Outage on Sunday (502 Bad Gateway)

One of the two web servers got stuck on Sunday afternoon (around 1300 UTC 2010-09-26) and started giving out 502 Bad Gateway responses. About half of the web requests for ended up on the stuck server, so sometimes you got the correct response page and sometimes you didn't. For some reason the automatic failover did not work – in exactly this sort of situation it should magically disable the second server and point all requests to the working one.

I happened to be driving back from the countryside when the problem appeared. After getting home in the evening and analyzing the situation I disconnected the server from the network remotely by shutting down the switch port, so that it would not interfere and that the other web server could handle all of the site visitors. At this point, when the server disappeared completely from the network, the other server automatically took over it's IP address and the service started working perfectly.

The next day, 15 hours after the disconnection, I went to visit the hosting site to bring the server back online, and took a couple of iphone video clips of the servers. First, the primary server (at the moment running the whole site and serving all visitors), and then the secondary server which had just been brought up and was receiving the past 15 hours worth of APRS data from the primary server. It was pretty busy at the time, but it took only an hour to copy over all the missing data from the primary.

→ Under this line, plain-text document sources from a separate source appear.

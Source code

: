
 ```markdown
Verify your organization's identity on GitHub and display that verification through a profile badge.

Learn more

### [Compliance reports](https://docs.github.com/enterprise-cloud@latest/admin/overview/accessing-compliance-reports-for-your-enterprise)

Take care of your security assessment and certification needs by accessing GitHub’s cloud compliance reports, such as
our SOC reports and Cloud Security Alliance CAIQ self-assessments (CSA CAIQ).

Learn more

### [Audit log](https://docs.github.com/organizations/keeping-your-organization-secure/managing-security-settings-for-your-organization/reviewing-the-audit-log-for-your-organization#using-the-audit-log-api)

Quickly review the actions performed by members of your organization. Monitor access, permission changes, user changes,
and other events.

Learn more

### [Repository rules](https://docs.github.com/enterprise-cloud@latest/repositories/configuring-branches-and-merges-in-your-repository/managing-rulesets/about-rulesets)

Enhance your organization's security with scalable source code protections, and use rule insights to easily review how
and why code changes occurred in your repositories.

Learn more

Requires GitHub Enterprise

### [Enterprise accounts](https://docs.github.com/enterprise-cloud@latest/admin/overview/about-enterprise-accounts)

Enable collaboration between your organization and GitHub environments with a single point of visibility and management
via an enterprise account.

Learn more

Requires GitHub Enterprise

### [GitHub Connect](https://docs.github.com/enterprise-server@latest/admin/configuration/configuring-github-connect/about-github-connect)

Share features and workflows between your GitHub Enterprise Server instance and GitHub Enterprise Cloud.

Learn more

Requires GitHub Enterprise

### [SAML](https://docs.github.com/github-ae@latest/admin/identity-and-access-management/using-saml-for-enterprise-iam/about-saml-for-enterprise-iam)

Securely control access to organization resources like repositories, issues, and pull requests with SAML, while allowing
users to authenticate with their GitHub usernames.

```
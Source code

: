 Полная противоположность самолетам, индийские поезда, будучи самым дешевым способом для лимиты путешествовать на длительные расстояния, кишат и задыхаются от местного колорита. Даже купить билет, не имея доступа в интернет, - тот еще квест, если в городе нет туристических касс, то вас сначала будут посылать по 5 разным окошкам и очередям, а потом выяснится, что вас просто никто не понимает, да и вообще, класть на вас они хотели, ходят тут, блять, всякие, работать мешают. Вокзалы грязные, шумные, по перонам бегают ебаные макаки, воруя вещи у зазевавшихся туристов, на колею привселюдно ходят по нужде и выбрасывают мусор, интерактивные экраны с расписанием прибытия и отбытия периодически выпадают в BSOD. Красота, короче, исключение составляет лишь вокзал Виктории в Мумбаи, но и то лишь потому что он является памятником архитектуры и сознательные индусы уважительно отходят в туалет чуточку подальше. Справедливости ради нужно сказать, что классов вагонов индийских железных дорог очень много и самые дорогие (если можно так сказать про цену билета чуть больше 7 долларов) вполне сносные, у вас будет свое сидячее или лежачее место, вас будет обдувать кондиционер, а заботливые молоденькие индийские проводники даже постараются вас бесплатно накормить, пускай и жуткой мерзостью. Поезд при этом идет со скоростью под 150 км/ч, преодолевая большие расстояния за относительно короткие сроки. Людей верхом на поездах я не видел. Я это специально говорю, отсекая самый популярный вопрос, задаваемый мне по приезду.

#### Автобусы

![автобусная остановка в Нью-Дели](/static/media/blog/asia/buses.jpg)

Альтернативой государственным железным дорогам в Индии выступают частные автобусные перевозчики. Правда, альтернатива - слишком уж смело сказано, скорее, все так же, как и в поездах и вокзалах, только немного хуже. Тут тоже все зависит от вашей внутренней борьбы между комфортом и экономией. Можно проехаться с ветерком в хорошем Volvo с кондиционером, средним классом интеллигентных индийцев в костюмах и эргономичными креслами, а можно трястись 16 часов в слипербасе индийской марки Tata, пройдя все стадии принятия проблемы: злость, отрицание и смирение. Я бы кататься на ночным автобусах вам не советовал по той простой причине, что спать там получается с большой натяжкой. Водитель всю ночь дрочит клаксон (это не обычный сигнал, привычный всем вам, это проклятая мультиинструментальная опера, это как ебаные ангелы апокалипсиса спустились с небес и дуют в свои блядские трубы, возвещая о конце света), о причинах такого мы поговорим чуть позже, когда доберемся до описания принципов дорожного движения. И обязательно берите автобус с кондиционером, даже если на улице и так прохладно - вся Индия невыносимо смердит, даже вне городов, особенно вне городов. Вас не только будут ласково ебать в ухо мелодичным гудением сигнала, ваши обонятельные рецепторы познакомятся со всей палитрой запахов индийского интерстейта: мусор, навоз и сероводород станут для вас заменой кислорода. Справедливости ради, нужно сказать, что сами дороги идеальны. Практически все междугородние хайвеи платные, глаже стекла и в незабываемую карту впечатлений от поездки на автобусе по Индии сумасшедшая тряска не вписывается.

After the replay was completed I started up the web service on the second server, too, and the service is now again running in a redundant configuration.

Root cause analysis continues. It was definitely a software glitch, probably something to do with me running a system process under gdb to analyze a SIGSEGV it gets every now and then. It might well have caused some services to freeze. The database didn't hang and continued to replicate until the disconnection, but the web service got stuck and I couldn't log in to the box using ssh, or through the serial console.

I'll also have to fix the health check used to trigger the automatic failover procedure, so that it will work next time this sort of problem appears.

The trip to the computer room gave me an excuse to quickly try out Apple's iMovie for composing a little video. Appears to work, but I guess I still prefer Vegas. There isn't much point in this silly video, but maybe it's interesting for some fans. :)


jvdb said...

Nice work, thanks for!

(vintage Cobalt Raq 2 cameo spotted above the server?)

73s, ON3ASM

Hessu said...

(Good spotting, correct identification points earned!)